Items from a data source:
──────────────────────────────
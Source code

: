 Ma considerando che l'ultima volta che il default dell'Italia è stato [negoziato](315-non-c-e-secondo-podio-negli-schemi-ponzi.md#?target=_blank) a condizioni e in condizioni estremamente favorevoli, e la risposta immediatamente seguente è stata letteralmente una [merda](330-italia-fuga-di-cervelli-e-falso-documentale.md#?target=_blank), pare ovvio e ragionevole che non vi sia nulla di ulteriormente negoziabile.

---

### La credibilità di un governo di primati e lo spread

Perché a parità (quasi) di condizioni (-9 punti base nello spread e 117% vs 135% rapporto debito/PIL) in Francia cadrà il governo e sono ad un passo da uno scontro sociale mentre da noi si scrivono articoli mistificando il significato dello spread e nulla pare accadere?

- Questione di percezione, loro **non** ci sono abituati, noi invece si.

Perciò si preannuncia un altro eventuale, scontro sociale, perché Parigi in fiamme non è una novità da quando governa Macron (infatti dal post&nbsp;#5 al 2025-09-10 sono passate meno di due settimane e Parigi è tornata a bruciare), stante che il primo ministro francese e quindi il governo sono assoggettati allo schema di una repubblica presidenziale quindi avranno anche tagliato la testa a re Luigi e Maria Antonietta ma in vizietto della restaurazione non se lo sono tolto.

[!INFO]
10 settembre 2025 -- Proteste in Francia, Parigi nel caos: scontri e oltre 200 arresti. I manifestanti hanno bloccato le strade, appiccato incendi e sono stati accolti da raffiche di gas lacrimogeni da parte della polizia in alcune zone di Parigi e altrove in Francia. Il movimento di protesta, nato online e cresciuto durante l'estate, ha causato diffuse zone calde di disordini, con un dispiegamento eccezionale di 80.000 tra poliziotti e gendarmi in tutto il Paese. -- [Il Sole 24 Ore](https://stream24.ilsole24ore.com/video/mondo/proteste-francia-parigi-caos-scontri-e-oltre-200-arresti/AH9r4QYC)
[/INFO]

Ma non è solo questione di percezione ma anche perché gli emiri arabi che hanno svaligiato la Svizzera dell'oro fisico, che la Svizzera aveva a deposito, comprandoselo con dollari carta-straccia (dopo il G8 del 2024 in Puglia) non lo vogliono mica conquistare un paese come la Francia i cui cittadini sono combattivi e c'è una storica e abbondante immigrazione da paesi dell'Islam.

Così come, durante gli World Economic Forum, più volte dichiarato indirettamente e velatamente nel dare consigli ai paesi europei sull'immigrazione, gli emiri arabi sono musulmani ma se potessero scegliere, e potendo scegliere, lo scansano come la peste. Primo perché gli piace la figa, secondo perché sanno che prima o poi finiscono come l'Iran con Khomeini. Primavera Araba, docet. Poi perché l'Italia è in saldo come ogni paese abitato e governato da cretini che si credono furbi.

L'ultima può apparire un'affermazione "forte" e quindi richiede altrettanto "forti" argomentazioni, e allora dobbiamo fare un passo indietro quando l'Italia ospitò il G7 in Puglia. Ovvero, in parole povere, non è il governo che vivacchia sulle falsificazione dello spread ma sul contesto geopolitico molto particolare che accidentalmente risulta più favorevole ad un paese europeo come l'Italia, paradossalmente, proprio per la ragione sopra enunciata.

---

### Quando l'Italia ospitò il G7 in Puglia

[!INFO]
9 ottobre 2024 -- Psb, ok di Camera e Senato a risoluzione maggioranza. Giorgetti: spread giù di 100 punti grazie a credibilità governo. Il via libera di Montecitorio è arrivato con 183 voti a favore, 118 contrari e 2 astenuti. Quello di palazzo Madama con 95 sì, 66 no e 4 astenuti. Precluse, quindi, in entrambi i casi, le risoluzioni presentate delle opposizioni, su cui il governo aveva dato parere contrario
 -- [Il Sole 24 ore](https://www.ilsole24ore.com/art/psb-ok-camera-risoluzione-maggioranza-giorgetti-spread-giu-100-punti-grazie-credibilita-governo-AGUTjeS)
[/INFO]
──────────────────────────────
Your task
All of the data must be set down again exactly.

Problem solution
Source code

: Ma considerando che l'ultima volta che il default dell'Italia è stato [negoziato](315-non-c-e-secondo-podio-negli-schemi-ponzi.md#?target=_blank) a condizioni e in condizioni estremamente favorevoli, e la risposta immediatamente seguente è stata letteralmente una [merda](330-italia-fuga-di-cervelli-e-falso-documentale.md#?target=_blank), pare ovvio e ragionevole che non vi sia nulla di ulteriormente negoziabile.

---

### La credibilità di un governo di primati e lo spread

Perché a parità (quasi) di condizioni (-9 punti base nello spread e 117% vs 135% rapporto debito/PIL) in Francia cadrà il governo e sono ad un passo da uno scontro sociale mentre da noi si scrivono articoli mistificando il significato dello spread e nulla pare accadere?

- Questione di percezione, loro **non** ci sono abituati, noi invece si.

Perciò si preannuncia un altro eventuale, scontro sociale, perché Parigi in fiamme non è una novità da quando governa Macron (infatti dal post&nbsp;#5 al 2025-09-10 sono passate meno di due settimane e Parigi è tornata a bruciare), stante che il primo ministro francese e quindi il governo sono assoggettati allo schema di una repubblica presidenziale quindi avranno anche tagliato la testa a re Luigi e Maria Antonietta ma in vizietto della restaurazione non se lo sono tolto.

[!INFO]
10 settembre 2025 -- Proteste in Francia, Parigi nel caos: scontri e oltre 200 arresti. I manifestanti hanno bloccato le strade, appiccato incendi e sono stati accolti da raffiche di gas lacrimogeni da parte della polizia in alcune zone di Parigi e altrove in Francia. Il movimento di protesta, nato online e cresciuto durante l'estate, ha causato diffuse zone calde di disordini, con un dispiegamento eccezionale di 80.000 tra poliziotti e gendarmi in tutto il Paese. -- [Il Sole 24 Ore](https://stream24.ilsole24ore.com/video/mondo/proteste-francia-parigi-caos-scontri-e-oltre-200-arresti/AH9r4QYC)
[/INFO]

Ma non è solo questione di percezione ma anche perché gli emiri arabi che hanno svaligiato la Svizzera dell'oro fisico, che la Svizzera aveva a deposito, comprandoselo con dollari carta-straccia (dopo il G8 del 2024 in Puglia) non lo vogliono mica conquistare un paese come la Francia i cui cittadini sono combattivi e c'è una storica e abbondante immigrazione da paesi dell'Islam.

Così come, durante gli World Economic Forum, più volte dichiarato indirettamente e velatamente nel dare consigli ai paesi europei sull'immigrazione, gli emiri arabi sono musulmani ma se potessero scegliere, e potendo scegliere, lo scansano come la peste. Primo perché gli piace la figa, secondo perché sanno che prima o poi finiscono come l'Iran con Khomeini. Primavera Araba, docet. Poi perché l'Italia è in saldo come ogni paese abitato e governato da cretini che si credono furbi.

L'ultima può apparire un'affermazione "forte" e quindi richiede altrettanto "forti" argomentazioni, e allora dobbiamo fare un passo indietro quando l'Italia ospitò il G7 in Puglia. Ovvero, in parole povere, non è il governo che vivacchia sulle falsificazione dello spread ma sul contesto geopolitico molto particolare che accidentalmente risulta più favorevole ad un paese europeo come l'Italia, paradossalmente, proprio per la ragione sopra enunciata.

---

### Quando l'Italia ospitò il G7 in Puglia

[!INFO]
9 ottobre 2024 -- Psb, ok di Camera e Senato a risoluzione maggioranza. Giorgetti: spread giù di 100 punti grazie a credibilità governo. Il via libera di Montecitorio è arrivato con 183 voti a favore, 118 contrari e 2 astenuti. Quello di palazzo Madama con 95 sì, 66 no e 4 astenuti. Precluse, quindi, in entrambi i casi, le risoluzioni presentate delle opposizioni, su cui il governo aveva dato parere contrario
 -- [Il Sole 24 ore](https://www.ilsole24ore.com/art/psb-ok-camera-risoluzione-maggioranza-giorgetti-spread-giu-100-punti-grazie-credibilita-governo-AGUTjeS)
[/INFO]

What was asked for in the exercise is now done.